— Brief —
Find all lines with the word "göre" in the material, then copy them.

___ Listed entries ___

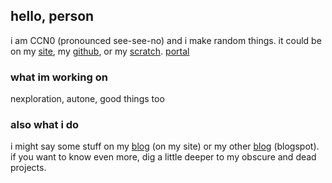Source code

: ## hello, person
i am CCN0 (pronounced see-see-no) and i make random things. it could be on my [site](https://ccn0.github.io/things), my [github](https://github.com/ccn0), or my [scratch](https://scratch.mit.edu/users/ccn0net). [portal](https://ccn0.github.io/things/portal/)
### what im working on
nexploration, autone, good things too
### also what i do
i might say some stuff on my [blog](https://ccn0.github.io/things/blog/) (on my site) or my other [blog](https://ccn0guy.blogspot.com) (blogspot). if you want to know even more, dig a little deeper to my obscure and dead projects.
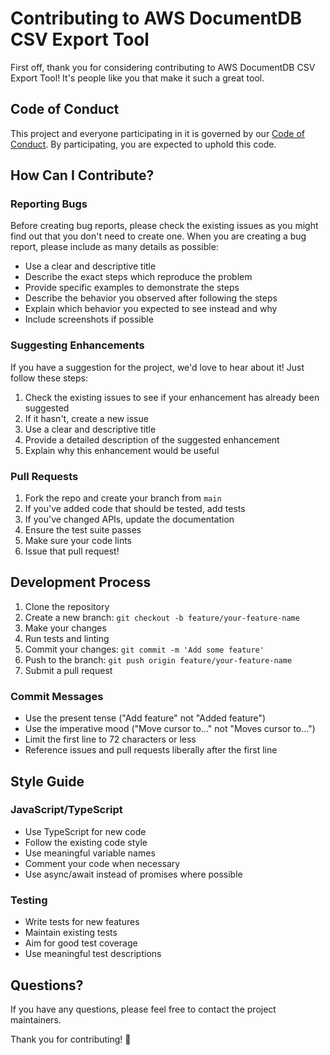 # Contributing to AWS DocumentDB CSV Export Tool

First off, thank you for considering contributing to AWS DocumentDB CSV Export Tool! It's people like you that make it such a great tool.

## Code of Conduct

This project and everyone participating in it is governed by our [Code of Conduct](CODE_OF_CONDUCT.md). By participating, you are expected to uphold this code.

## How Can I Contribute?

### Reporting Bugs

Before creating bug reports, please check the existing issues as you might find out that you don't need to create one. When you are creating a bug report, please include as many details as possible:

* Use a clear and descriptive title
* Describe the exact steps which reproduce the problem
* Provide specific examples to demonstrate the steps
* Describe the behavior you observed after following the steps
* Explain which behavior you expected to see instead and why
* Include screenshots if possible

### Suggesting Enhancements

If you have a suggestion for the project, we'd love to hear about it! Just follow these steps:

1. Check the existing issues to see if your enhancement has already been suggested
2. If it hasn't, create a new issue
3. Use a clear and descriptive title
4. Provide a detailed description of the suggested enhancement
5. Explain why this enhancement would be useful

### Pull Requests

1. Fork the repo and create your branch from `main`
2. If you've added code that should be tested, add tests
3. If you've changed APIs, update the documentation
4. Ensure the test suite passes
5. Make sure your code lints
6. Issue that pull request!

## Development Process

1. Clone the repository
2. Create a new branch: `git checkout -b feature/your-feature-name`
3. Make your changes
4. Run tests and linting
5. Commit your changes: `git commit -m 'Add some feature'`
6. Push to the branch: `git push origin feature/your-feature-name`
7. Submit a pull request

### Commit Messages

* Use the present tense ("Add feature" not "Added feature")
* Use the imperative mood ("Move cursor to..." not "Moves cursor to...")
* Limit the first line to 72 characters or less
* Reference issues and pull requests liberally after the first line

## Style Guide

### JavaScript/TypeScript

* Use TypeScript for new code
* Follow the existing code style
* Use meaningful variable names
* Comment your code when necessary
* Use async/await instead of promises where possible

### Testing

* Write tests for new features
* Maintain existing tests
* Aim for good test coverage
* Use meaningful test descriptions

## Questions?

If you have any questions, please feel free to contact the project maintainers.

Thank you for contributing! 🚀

___
___ Listed entries ___

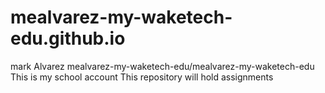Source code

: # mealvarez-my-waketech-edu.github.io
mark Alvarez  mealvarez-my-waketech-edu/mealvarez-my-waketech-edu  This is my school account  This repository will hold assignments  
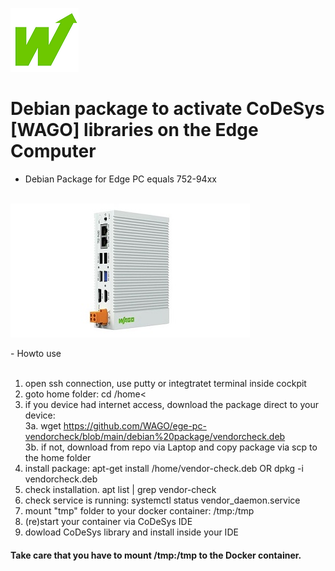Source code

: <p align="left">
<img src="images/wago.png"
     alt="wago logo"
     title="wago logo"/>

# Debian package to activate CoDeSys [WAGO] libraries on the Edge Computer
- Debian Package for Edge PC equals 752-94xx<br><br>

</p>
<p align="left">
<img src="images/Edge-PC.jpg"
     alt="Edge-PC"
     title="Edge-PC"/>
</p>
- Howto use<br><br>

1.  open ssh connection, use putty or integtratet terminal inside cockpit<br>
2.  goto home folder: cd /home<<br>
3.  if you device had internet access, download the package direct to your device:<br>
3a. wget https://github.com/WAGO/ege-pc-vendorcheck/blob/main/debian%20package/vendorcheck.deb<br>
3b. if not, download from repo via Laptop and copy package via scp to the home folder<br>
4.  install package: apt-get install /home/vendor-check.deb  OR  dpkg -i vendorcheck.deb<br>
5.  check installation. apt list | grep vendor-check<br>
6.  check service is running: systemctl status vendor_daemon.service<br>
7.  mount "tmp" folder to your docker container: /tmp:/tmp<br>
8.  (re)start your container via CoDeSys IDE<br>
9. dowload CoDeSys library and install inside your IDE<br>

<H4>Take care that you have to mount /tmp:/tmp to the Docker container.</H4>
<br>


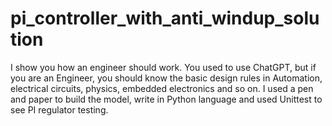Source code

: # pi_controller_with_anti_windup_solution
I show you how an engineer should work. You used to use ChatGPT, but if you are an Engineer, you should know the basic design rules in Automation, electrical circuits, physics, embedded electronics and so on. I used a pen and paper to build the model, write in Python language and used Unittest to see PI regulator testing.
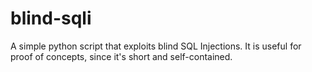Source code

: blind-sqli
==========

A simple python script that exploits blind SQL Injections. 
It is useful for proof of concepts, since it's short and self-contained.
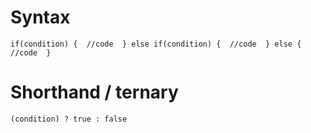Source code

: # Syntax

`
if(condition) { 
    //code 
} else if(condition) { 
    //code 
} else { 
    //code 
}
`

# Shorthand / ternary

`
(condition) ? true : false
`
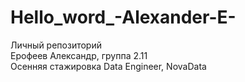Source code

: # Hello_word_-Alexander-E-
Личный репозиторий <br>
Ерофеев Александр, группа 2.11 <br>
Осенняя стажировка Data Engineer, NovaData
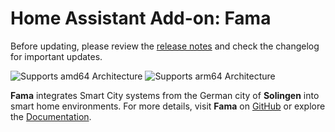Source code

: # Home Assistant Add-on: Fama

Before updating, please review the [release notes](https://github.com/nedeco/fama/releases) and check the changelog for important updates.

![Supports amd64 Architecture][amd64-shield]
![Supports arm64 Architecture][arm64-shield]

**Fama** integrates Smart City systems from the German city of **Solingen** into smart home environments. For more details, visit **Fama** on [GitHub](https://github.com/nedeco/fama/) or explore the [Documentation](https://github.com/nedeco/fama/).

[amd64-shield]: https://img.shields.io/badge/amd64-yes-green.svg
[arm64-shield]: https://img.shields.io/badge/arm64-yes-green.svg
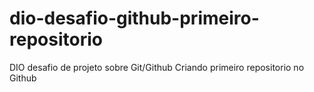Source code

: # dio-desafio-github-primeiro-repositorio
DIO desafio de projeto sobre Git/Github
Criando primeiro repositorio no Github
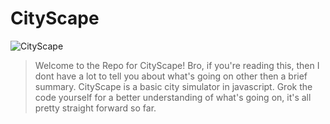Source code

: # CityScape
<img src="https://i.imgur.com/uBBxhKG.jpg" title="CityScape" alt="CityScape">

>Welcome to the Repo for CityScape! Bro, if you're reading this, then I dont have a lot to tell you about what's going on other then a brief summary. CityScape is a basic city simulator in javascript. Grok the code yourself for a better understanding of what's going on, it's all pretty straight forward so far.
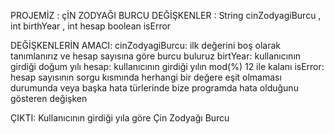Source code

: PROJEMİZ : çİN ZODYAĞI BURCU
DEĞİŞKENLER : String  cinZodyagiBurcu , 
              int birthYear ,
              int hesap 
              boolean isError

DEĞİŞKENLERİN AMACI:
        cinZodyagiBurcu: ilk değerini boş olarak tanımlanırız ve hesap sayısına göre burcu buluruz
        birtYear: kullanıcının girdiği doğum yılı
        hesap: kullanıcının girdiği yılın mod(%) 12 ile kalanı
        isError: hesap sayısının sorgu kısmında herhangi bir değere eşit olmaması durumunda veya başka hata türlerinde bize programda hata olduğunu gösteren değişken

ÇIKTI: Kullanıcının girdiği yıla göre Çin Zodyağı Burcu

___
___ Listed entries ___

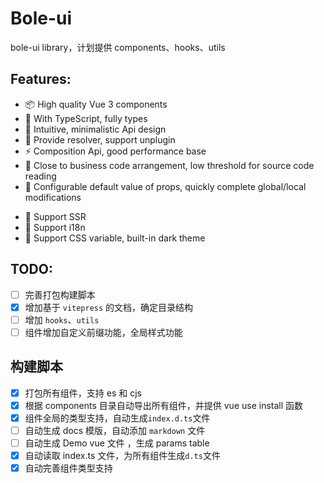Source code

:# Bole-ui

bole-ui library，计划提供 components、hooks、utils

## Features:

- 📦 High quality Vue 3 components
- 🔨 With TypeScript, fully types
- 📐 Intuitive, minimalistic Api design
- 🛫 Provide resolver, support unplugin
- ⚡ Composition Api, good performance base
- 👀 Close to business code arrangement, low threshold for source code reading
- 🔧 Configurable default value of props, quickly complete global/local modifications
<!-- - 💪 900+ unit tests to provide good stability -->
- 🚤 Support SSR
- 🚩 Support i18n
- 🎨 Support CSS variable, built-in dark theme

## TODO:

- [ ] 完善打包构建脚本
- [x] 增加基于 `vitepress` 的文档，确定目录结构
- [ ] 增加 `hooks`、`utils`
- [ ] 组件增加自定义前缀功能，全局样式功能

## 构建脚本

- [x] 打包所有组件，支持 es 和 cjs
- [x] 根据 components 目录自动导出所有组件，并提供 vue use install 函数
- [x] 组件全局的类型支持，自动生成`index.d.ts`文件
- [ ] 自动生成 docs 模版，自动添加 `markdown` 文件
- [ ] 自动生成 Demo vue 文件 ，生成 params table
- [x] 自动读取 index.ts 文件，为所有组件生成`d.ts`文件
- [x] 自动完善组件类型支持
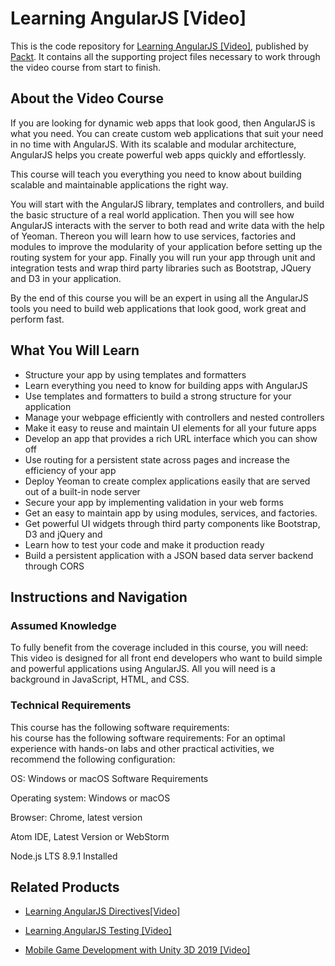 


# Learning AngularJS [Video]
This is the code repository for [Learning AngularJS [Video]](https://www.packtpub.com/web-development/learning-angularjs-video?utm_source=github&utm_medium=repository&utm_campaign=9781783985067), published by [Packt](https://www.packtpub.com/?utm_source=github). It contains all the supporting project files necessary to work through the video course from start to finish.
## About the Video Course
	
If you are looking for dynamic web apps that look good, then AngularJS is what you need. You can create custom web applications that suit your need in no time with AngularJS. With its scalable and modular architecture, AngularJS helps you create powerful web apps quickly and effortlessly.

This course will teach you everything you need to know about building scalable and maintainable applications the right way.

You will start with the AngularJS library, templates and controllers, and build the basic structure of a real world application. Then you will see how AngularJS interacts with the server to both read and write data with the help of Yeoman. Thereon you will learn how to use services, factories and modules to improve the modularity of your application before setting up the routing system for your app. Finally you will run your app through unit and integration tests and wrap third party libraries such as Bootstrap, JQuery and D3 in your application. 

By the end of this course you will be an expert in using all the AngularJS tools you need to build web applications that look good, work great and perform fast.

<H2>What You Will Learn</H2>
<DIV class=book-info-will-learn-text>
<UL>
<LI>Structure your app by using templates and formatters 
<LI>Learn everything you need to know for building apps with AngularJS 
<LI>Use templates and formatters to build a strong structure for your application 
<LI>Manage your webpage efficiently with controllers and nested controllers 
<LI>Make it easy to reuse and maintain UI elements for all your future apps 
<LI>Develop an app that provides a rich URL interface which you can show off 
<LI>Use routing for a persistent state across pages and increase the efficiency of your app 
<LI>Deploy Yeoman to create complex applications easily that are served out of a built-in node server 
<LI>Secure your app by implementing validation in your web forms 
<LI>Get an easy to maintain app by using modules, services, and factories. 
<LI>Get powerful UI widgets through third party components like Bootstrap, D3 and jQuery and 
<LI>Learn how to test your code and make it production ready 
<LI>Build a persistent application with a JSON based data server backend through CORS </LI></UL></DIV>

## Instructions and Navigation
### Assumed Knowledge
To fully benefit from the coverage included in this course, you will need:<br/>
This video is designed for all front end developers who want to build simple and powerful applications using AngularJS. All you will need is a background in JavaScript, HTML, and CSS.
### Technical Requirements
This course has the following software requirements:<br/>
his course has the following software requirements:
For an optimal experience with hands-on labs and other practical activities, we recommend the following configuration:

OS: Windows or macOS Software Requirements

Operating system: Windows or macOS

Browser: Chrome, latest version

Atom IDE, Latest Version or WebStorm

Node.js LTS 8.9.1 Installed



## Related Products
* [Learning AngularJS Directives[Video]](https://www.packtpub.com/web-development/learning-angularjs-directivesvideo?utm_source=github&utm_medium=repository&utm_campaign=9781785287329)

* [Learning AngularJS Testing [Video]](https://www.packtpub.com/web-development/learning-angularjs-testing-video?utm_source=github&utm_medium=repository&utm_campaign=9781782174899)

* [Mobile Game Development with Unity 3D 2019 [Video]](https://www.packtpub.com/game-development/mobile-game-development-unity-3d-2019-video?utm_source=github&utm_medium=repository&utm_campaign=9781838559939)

___

— Answer for the task —
        cinZodyagiBurcu: ilk değerini boş olarak tanımlanırız ve hesap sayısına göre burcu buluruz
ÇIKTI: Kullanıcının girdiği yıla göre Çin Zodyağı Burcu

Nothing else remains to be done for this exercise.